Task requirements >>
Reproduce exactly the lines below from the one containing "optional, interfaces for" through the one containing "performance of the", including both, and nothing else.

Excerpted records >>
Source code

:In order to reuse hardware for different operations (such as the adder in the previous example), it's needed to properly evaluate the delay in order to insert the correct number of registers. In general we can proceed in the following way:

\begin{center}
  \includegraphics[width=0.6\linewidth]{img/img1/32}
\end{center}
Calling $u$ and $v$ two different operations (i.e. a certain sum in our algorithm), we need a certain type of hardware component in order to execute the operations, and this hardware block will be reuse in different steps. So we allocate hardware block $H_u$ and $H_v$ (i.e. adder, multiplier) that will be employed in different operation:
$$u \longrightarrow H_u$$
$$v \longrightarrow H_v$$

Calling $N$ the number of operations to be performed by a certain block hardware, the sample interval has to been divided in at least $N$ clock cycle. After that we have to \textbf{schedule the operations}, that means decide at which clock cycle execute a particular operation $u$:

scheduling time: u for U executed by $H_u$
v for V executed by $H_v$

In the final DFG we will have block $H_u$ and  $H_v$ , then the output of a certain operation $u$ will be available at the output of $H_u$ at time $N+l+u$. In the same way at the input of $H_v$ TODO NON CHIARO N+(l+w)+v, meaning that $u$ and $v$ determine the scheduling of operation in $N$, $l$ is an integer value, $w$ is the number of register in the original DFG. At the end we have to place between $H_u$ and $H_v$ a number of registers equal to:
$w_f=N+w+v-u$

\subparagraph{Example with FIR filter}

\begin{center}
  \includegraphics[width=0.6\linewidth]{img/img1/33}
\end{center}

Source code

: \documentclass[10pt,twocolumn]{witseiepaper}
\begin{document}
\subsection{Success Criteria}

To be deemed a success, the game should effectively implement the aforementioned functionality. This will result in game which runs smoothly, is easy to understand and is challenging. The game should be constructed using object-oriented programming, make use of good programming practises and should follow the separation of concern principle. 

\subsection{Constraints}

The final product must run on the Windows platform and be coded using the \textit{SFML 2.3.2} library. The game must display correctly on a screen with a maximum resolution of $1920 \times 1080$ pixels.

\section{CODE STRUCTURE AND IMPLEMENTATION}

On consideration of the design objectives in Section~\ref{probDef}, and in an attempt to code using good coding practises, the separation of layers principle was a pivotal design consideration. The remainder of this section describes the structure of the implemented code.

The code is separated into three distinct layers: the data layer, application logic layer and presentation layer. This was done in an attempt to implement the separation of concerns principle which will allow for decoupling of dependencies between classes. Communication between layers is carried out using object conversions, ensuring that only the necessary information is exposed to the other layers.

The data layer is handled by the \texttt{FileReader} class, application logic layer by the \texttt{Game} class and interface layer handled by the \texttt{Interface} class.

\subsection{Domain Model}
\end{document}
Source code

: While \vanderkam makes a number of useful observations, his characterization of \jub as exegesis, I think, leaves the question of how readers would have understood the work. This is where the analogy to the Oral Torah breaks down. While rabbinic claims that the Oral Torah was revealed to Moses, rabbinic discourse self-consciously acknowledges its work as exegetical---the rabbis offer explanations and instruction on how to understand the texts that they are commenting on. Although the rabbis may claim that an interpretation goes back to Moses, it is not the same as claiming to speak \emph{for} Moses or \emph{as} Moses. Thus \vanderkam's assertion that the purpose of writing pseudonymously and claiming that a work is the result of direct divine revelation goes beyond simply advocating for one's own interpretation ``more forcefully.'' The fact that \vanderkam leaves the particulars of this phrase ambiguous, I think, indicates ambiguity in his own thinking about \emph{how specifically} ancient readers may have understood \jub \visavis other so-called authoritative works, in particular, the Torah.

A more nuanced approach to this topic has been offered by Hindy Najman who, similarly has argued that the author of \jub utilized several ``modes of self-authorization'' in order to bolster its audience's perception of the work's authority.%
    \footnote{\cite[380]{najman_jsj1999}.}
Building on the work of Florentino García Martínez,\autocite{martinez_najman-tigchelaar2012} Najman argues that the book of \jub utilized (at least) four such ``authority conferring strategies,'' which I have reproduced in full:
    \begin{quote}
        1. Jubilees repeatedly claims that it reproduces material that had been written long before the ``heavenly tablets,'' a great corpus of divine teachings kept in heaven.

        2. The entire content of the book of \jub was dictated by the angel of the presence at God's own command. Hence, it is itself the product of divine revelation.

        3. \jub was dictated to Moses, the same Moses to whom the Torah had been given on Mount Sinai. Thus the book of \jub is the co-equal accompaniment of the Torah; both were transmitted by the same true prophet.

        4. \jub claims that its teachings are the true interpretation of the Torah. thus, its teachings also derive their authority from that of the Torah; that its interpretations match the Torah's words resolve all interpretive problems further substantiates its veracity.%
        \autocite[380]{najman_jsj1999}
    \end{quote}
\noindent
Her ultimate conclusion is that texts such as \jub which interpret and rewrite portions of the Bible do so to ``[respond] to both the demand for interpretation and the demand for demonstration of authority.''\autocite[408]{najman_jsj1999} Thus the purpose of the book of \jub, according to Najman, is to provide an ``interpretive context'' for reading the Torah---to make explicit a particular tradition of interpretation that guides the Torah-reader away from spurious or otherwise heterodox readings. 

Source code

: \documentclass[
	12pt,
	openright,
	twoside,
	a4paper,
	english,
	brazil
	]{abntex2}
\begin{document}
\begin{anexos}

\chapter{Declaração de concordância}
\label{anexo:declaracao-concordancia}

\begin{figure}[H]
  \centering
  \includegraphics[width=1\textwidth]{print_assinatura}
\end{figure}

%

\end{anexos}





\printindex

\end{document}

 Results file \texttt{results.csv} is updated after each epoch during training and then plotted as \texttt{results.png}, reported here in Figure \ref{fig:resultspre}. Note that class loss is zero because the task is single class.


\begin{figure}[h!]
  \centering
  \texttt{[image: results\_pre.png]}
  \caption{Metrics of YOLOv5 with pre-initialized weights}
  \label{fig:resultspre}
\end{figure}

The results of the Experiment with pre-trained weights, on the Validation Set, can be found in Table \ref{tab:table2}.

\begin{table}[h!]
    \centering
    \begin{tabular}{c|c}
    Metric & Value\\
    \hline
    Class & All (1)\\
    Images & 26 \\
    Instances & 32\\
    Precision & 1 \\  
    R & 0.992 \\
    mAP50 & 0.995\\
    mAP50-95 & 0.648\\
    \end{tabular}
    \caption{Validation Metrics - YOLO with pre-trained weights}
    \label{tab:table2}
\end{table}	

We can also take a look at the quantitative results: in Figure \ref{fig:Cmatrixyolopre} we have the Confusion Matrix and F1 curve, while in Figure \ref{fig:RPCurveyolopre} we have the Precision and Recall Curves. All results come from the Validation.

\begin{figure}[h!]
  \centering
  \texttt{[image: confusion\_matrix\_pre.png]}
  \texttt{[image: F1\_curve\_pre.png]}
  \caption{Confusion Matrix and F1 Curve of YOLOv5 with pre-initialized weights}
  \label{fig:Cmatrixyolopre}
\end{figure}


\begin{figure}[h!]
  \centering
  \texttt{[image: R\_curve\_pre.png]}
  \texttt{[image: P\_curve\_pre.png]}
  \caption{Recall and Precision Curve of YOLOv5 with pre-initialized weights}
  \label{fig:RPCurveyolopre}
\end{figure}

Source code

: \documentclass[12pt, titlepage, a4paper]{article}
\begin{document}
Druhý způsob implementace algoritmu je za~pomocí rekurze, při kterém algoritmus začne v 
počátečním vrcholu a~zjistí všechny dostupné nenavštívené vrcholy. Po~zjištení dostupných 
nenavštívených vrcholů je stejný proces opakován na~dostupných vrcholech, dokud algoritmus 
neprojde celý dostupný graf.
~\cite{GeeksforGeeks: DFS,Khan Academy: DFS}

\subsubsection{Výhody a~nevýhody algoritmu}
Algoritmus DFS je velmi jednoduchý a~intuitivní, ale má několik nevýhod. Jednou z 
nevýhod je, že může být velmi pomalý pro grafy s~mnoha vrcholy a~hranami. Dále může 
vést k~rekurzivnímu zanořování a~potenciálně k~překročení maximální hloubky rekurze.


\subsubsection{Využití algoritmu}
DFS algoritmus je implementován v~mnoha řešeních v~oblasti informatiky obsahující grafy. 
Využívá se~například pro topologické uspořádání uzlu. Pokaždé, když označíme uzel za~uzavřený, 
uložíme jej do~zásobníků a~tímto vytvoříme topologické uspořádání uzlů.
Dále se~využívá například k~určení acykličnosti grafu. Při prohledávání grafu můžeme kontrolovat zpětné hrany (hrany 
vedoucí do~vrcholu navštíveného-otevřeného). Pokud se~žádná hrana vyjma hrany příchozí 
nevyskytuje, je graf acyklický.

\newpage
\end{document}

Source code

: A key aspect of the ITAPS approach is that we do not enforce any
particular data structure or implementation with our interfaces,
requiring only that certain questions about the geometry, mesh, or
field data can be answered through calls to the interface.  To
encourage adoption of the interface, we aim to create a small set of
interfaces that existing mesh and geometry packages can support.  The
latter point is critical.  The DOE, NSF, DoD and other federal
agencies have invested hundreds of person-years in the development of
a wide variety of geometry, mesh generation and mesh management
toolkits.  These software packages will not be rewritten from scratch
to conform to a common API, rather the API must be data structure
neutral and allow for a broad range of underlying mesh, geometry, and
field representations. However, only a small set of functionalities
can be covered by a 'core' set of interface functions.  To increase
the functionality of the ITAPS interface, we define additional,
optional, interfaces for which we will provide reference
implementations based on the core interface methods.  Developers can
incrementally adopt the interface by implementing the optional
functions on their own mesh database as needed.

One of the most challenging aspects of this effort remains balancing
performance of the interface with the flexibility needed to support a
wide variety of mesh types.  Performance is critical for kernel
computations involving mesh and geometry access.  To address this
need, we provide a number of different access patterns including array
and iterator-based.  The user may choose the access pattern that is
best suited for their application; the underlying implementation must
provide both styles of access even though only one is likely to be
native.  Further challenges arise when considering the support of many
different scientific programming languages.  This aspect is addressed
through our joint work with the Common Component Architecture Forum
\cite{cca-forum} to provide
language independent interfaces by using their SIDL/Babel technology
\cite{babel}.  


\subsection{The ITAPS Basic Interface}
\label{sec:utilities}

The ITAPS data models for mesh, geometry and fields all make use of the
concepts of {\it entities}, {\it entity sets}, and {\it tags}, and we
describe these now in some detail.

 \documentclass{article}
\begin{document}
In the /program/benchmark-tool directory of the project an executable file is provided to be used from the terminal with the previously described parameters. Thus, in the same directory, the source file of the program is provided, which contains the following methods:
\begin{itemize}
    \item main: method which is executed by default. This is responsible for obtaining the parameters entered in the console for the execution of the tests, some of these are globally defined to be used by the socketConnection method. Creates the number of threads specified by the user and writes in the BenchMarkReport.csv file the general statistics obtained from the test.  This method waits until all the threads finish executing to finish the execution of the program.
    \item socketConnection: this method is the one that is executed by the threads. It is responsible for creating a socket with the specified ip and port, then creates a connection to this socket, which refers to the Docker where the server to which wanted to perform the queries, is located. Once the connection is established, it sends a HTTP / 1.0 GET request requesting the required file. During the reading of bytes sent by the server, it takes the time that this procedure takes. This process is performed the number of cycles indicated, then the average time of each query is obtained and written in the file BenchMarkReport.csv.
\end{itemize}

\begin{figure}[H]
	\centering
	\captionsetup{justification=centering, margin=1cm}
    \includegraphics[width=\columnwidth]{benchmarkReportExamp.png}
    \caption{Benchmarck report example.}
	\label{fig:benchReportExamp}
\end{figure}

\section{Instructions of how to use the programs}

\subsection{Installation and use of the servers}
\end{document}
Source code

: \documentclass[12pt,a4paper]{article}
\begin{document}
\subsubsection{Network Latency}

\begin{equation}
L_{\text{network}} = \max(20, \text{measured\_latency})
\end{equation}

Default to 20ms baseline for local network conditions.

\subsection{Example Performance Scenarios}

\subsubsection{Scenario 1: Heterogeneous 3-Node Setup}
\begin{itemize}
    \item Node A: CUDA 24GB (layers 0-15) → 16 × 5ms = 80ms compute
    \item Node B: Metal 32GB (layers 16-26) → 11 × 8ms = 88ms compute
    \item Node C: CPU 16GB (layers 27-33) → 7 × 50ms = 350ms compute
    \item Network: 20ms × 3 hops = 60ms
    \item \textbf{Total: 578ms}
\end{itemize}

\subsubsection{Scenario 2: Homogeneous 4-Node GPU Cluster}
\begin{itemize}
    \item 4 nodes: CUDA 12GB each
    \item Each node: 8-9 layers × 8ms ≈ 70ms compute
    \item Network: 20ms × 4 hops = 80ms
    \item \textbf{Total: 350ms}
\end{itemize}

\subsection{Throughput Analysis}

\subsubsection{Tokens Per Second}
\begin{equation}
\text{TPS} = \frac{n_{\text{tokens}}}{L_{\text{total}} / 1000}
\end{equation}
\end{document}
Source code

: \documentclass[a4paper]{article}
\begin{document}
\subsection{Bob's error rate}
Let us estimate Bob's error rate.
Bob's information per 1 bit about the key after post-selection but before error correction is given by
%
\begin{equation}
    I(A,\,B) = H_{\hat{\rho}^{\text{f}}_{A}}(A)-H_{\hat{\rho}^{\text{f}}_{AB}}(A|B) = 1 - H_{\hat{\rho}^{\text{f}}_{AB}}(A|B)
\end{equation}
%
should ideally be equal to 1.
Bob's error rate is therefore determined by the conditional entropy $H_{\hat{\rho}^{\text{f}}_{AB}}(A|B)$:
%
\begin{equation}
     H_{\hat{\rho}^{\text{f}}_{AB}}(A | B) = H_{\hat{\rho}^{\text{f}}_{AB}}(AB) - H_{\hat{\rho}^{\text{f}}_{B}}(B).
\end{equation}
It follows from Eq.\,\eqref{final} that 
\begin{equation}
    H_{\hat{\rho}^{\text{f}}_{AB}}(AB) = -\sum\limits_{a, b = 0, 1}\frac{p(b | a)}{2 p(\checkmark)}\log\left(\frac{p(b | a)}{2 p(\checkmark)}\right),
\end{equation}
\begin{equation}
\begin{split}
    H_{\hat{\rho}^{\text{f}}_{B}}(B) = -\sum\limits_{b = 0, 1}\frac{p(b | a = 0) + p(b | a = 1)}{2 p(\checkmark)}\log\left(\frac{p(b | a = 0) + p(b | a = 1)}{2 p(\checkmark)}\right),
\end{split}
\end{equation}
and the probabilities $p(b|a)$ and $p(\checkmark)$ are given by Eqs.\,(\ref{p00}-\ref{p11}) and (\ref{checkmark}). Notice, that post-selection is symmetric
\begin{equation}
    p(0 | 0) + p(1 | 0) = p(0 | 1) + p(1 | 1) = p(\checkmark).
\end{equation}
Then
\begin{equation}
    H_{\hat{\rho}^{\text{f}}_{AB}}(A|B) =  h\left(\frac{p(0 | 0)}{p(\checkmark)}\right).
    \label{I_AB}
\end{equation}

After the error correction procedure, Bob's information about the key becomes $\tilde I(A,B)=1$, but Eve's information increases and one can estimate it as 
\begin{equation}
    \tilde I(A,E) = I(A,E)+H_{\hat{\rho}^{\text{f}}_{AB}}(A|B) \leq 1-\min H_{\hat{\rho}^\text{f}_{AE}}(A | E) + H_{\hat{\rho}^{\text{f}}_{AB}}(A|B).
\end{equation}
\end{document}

Written answer >>
optional, interfaces for which we will provide reference
implementations based on the core interface methods.  Developers can
incrementally adopt the interface by implementing the optional
functions on their own mesh database as needed.

One of the most challenging aspects of this effort remains balancing
performance of the interface with the flexibility needed to support a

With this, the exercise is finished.